WORK REQUEST
Using the data below, work out how many lines contain the word "akute", then state that number without comment.

SUPPLIED RECORDS
**********
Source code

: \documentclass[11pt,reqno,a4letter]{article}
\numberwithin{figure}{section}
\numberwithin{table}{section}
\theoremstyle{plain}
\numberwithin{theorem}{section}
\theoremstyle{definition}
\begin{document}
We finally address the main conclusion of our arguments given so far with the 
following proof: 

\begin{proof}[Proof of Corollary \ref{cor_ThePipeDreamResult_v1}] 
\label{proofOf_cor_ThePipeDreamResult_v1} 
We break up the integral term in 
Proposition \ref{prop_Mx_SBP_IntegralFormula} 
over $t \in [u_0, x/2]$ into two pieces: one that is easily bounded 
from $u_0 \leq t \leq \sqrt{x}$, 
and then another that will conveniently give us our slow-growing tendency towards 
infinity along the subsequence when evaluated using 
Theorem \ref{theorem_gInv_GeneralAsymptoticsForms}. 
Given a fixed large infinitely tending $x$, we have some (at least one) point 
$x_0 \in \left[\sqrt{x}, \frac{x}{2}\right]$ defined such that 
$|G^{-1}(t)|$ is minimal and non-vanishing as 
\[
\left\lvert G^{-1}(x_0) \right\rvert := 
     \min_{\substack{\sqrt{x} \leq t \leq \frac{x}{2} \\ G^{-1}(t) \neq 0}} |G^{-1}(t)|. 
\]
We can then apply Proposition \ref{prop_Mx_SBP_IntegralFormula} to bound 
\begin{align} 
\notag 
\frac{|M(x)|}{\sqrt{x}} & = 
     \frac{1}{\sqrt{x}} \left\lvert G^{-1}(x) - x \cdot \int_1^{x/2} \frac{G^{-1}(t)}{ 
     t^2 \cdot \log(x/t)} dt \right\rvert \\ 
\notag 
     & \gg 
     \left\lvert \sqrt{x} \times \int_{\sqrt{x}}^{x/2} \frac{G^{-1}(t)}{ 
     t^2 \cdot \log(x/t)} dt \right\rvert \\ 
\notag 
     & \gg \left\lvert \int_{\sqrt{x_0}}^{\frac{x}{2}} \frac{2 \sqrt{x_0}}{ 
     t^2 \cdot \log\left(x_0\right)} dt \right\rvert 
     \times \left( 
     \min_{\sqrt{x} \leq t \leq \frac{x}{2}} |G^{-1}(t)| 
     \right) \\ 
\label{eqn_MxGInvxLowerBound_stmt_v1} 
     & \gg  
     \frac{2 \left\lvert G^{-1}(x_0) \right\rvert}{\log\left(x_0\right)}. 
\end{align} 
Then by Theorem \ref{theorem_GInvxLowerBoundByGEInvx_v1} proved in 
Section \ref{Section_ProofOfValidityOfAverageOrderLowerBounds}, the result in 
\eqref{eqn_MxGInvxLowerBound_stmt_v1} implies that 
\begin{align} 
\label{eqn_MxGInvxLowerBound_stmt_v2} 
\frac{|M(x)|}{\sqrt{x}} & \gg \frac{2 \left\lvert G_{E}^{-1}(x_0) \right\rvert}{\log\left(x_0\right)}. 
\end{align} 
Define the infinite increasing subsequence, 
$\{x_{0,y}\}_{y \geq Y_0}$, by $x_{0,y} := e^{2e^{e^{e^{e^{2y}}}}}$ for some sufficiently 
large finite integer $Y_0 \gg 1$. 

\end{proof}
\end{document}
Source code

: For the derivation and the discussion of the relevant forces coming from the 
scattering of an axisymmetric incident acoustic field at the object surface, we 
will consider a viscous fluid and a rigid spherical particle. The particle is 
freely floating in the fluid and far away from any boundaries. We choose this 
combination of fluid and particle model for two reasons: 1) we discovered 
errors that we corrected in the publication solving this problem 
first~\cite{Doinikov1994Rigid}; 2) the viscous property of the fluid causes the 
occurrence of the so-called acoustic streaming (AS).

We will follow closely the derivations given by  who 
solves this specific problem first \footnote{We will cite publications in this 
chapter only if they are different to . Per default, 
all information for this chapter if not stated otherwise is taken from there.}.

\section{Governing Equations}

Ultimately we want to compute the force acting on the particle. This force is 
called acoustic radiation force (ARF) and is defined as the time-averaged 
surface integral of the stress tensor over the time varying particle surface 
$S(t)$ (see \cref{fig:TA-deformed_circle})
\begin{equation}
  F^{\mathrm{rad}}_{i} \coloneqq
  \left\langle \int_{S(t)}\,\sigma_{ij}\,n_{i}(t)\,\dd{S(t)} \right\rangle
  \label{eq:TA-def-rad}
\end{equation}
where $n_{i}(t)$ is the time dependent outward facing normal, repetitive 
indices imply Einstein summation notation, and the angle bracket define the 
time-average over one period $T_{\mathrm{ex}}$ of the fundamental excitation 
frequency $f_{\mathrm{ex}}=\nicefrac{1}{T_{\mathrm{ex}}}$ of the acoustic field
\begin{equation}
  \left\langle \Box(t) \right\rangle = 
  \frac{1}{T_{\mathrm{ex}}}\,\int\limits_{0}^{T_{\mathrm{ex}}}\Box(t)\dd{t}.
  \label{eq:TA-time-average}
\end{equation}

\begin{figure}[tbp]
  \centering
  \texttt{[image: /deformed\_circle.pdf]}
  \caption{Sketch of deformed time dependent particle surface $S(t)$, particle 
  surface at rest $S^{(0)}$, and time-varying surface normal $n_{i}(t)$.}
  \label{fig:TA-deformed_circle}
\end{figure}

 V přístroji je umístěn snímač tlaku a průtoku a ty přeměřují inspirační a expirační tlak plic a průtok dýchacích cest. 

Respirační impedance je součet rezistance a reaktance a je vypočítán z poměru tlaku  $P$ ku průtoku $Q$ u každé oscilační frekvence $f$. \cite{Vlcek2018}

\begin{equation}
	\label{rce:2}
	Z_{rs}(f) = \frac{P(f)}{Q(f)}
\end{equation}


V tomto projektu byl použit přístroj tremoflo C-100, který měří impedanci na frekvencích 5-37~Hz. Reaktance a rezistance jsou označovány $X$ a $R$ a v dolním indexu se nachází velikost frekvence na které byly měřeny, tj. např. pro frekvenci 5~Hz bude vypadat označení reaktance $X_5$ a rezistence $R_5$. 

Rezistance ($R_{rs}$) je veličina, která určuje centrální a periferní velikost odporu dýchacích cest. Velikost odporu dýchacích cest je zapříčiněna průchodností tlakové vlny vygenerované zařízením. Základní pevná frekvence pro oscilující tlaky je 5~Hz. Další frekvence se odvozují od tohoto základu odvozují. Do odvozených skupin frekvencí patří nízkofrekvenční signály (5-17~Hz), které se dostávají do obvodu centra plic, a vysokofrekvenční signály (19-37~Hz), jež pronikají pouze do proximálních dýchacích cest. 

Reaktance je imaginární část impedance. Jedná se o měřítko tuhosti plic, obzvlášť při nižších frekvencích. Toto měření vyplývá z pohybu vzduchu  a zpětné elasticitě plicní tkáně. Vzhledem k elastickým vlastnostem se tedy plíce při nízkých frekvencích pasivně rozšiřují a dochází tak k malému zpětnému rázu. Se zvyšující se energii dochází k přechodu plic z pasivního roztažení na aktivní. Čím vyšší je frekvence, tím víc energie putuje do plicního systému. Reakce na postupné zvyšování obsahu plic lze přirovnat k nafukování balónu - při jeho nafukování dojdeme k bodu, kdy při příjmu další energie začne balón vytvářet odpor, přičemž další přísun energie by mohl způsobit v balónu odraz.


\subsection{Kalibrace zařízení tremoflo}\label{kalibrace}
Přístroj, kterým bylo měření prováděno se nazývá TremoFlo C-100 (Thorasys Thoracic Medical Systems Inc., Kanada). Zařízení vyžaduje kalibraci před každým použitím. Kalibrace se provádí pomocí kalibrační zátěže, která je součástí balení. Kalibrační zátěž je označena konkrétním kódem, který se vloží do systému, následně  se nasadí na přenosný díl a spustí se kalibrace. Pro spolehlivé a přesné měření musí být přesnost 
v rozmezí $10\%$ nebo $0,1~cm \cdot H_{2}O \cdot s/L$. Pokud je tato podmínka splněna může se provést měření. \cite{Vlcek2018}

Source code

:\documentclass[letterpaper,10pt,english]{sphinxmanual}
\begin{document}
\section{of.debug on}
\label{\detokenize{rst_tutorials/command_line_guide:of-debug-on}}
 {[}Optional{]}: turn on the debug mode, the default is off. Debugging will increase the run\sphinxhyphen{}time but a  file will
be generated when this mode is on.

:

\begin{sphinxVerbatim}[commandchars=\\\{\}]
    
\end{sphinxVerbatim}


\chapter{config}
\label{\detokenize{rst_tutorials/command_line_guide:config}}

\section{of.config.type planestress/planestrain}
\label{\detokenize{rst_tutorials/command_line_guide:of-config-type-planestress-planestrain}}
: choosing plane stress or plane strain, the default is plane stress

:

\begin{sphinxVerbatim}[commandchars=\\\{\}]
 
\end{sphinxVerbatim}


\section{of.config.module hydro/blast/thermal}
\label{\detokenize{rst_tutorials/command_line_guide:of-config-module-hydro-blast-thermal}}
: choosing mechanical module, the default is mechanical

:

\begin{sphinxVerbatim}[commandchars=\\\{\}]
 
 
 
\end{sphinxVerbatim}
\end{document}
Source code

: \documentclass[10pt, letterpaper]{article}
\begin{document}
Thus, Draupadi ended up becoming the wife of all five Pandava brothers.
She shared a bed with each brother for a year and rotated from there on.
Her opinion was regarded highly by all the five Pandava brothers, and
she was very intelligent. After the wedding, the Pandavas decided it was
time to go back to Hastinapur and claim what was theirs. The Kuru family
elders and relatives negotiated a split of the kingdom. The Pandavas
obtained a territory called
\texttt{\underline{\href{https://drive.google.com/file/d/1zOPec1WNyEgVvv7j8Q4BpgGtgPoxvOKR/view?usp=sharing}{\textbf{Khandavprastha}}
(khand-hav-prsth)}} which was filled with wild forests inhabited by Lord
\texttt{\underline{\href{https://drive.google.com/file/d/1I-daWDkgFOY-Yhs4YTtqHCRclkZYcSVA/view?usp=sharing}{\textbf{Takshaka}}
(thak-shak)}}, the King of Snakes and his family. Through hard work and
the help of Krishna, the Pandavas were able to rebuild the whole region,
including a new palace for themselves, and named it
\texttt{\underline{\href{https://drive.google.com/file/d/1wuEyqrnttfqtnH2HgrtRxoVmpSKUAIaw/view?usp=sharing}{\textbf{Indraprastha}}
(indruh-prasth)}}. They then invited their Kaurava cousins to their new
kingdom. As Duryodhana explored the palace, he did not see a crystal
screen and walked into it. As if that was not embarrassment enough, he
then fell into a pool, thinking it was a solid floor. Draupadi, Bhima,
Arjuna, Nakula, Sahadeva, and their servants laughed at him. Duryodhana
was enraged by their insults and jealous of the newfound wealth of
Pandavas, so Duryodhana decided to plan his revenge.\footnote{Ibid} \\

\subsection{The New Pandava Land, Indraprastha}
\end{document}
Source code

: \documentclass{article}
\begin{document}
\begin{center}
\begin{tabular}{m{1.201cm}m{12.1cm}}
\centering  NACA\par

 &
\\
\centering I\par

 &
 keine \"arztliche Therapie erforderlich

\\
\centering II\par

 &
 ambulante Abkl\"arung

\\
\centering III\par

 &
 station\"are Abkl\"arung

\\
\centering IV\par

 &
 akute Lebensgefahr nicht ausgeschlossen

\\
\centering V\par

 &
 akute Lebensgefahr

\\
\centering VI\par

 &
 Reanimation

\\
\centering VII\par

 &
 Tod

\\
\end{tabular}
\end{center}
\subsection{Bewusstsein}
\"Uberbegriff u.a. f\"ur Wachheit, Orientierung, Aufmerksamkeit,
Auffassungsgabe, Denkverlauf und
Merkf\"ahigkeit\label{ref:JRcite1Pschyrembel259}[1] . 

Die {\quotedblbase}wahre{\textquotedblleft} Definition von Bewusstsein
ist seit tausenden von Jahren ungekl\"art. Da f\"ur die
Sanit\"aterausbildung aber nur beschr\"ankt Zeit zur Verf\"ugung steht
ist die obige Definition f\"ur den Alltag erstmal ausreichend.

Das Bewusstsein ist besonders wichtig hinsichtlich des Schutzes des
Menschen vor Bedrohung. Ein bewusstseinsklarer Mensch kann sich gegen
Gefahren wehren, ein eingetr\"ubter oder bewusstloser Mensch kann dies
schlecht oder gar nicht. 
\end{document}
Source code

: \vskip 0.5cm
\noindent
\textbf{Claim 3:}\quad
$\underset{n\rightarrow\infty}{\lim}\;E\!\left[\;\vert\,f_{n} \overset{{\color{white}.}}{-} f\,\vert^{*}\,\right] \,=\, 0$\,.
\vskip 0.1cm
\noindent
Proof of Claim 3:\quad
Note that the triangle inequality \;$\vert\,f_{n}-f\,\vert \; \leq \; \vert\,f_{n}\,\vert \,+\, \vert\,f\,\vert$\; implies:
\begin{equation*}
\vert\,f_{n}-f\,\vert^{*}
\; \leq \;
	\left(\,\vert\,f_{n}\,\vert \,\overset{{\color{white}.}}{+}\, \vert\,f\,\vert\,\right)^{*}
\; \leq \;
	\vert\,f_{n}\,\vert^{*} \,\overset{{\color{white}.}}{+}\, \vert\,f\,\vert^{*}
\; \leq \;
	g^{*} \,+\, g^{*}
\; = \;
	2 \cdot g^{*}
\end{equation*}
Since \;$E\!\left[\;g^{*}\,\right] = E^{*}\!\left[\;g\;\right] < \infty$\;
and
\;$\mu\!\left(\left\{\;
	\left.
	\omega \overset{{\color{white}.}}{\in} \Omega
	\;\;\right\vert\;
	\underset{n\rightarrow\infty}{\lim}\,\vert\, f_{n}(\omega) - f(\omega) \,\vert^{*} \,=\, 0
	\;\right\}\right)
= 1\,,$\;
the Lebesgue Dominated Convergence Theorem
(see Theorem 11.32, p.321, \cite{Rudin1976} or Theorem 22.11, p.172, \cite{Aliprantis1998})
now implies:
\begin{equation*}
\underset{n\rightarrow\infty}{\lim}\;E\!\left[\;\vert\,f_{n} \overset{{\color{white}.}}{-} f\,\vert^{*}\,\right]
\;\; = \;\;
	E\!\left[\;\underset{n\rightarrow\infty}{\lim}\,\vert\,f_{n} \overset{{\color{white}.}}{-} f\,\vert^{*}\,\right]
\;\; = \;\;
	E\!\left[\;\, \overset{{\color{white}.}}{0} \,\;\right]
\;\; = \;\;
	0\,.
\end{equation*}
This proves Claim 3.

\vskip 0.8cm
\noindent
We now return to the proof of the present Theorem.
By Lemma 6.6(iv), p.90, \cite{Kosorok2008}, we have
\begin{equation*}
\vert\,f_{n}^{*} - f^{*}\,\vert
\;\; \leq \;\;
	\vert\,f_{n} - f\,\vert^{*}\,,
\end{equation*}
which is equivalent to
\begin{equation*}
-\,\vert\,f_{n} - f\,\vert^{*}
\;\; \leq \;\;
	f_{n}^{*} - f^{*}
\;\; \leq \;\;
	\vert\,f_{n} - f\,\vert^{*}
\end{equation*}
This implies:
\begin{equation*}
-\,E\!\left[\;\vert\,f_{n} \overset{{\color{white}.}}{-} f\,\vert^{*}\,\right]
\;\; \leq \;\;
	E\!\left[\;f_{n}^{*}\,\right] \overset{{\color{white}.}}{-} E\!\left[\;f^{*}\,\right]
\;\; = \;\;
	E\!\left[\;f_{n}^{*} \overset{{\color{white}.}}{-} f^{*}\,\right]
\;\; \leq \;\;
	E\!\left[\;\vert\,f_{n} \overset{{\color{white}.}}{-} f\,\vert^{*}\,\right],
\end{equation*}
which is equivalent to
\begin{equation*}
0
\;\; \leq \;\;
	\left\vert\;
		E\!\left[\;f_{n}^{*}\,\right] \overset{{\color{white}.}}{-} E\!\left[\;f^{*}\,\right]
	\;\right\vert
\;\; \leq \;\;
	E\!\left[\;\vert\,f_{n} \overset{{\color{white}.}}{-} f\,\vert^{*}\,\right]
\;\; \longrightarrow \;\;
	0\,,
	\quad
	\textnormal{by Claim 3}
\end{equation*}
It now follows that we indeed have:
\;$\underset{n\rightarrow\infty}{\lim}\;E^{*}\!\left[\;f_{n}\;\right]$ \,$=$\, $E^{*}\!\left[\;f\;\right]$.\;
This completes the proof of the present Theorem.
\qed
**********
ANSWER TO THE EXERCISE
2